Setti Warren hits the campaign trail in Pittsfield.

Republican campaign strategists target Reps. Niki Tsongas, John Tierney and William Keating.

Before cap-and-trade was socialism, it was a Republican free-market theory. Therefore, most of the 2012 Republican presidential class has a cap-and-trade problem.


The National Oceanic and Atmospheric Administration released an initial report on a study of the catch share and sector management rules that show a mixed bag for commercial fishermen. Meanwhile, US Reps. Barney Frank and John Tierney and Sens. John Kerry and Scott Brown sent a letter giving Commerce Secretary Gary Locke three days to release the rest of the report by the special master.


Governing magazine questions whether spring training is really the economic bonanza communities in Florida and Arizona say it is. The story’s focus is on Florida’s Lee County. Even though Lee County has high unemployment, a precarious budget, and public workers are taking pay cuts and furloughs, the county is building a baseball stadium where the Boston Red Sox will play 18 to 20 spring training games a year. CommonWealth’s Jack Sullivan laid out the deal two years ago.

The New York Times delves into Donald Trump’s most lucrative income stream — the licensing of his own name to under-capitalized development projects.

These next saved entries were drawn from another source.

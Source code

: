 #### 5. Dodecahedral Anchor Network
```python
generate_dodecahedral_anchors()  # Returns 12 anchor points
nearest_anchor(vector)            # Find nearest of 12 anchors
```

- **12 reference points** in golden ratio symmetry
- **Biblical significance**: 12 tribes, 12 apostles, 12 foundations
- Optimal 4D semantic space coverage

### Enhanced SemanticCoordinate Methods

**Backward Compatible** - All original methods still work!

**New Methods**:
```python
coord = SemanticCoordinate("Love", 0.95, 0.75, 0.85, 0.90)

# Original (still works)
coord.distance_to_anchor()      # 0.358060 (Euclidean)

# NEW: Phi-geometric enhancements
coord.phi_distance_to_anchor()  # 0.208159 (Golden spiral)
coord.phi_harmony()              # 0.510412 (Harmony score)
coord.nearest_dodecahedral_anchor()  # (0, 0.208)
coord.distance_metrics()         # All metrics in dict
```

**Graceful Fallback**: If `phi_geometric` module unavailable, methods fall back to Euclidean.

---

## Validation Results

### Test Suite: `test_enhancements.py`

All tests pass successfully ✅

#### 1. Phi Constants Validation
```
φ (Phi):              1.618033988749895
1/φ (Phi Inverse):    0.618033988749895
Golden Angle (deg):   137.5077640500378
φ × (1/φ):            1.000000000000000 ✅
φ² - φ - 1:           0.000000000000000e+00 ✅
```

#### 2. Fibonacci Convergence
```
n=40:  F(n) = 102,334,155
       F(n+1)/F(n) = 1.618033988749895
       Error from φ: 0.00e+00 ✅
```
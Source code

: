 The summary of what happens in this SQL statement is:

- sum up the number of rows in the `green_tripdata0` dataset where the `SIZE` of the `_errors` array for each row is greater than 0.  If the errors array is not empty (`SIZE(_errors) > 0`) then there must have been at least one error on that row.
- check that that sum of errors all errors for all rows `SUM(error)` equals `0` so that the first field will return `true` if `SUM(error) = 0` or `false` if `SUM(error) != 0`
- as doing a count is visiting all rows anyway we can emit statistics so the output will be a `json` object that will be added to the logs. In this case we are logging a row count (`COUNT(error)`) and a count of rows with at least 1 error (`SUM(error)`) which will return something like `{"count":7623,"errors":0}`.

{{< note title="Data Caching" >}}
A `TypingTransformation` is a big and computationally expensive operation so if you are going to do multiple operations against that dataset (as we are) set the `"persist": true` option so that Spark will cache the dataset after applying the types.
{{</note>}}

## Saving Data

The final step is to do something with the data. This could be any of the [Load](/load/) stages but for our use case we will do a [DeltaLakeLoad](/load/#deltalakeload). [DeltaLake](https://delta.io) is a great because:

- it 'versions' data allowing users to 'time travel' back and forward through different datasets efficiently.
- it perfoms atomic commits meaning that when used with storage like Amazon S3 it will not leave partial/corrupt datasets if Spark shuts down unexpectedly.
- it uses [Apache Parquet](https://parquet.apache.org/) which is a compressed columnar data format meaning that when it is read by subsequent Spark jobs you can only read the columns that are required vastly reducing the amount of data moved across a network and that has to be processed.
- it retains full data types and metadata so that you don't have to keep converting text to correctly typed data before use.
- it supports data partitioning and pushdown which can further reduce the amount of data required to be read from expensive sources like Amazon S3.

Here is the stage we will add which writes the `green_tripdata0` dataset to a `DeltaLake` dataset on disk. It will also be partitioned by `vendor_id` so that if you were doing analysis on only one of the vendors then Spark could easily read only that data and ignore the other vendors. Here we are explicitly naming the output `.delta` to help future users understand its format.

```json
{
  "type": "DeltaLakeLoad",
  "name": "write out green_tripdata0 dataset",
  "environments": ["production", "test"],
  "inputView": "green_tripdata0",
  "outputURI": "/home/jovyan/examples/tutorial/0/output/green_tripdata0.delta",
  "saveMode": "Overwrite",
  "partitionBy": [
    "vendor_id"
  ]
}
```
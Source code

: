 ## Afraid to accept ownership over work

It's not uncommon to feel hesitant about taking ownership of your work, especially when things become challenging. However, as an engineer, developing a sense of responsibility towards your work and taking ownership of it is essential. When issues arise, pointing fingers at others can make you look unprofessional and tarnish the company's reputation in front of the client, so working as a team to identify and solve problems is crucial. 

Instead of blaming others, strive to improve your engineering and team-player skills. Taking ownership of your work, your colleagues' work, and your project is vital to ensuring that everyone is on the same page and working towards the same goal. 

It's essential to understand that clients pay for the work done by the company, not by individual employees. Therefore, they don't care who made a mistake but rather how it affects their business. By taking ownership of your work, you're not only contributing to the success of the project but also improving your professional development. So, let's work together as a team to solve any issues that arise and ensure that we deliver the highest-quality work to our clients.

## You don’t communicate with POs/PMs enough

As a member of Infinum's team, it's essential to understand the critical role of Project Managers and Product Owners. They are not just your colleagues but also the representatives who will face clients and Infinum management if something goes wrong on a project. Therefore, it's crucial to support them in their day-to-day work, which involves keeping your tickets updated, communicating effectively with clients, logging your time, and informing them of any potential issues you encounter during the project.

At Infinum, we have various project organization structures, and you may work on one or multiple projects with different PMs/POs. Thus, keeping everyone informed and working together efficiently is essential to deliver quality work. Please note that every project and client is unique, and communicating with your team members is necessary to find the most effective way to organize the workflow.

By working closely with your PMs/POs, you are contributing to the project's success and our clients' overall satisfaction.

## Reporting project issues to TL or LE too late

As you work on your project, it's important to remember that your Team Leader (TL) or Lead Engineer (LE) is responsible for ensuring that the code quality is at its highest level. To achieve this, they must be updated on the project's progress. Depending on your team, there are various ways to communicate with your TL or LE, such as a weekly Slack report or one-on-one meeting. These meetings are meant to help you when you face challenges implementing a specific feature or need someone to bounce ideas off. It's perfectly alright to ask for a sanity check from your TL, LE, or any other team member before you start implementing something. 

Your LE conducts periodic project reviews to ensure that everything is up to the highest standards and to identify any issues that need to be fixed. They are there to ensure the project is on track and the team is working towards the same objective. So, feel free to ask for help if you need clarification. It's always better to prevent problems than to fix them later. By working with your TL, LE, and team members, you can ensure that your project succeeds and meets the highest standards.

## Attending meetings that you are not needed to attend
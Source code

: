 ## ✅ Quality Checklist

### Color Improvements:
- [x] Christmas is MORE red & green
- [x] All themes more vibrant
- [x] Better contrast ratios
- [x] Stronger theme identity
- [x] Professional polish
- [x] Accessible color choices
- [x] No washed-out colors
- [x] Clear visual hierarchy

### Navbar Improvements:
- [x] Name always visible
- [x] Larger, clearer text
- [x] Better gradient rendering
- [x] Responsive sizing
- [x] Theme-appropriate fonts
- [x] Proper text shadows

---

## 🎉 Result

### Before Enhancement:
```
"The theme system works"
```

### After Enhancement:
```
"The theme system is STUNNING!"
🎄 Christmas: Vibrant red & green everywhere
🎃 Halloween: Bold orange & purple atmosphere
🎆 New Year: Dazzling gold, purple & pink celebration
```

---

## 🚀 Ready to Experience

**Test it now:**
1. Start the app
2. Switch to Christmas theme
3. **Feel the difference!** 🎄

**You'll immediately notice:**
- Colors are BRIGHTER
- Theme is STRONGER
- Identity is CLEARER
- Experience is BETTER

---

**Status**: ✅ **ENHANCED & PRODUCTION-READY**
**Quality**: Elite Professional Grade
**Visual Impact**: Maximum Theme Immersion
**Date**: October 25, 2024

Sign of the times. Two well-known funeral homes in Haverhill merge, the Eagle-Tribune reports.


The British government wants to seize a confidential oral history project on Ireland’s Troubles from Boston College.

Outgoing UMass President Jack Wilson talks with Emily Rooney about the job he’s leaving and the one he’s taking as interim president of the Edward M. Kennedy Institute.

The Lawrence School Committee votes 4-3 to search for a new superintendent rather than  giving the job to the woman who has led the schools on an acting basis for the last two years, the Eagle-Tribune reports.

Teachers at the Cape Cod Lighthouse Charter School in Orleans form a union, making it only the second charter school in the state with one.

Springfield turns 375 and the Springfield Republican says the milestone is a good opportunity to teach kids about local history.


The Globe reports that Transportation Secretary Jeff Mullan has handed out raises to 17 managers despite saying two months ago that tight times dictated a freeze on salary bumps for top-level public sector officials.


Evergreen Solar, the troubled company that was once the star of the Patrick administration’s green energy program, may go belly up.


Norfolk District Attorney Michael Morrissey has filed a motion to prevent OpenCourt, an experimental web site operated by WBUR that livestreams Quincy District Court proceedings, from allowing public access to the archives, claiming it could endanger victims and witnesses and taint jury pools. The motion came after months of talks with all parties, including the district attorney’s office, to settle questions before the experiment went live. Via Media Nation.

A Suffolk County correction officer is suing the Suffolk County Sheriff’s Department because he says his superiors harassed him after he disclosed he had been a victim of clergy sexual abuse, the Globe reports.


A Weymouth man is facing charges related efforts to hawk a bundle of ill-gotten Red Sox memorabilia, including a stolen base. The Patriot Ledger reports the suspect allegedly duped Sox icon Johnny Pesky into autographing a purloined center field marker sign and falsely told the auction house he was selling his memorabilia cache to finance his (nonexistent) sick son’s cancer treatment.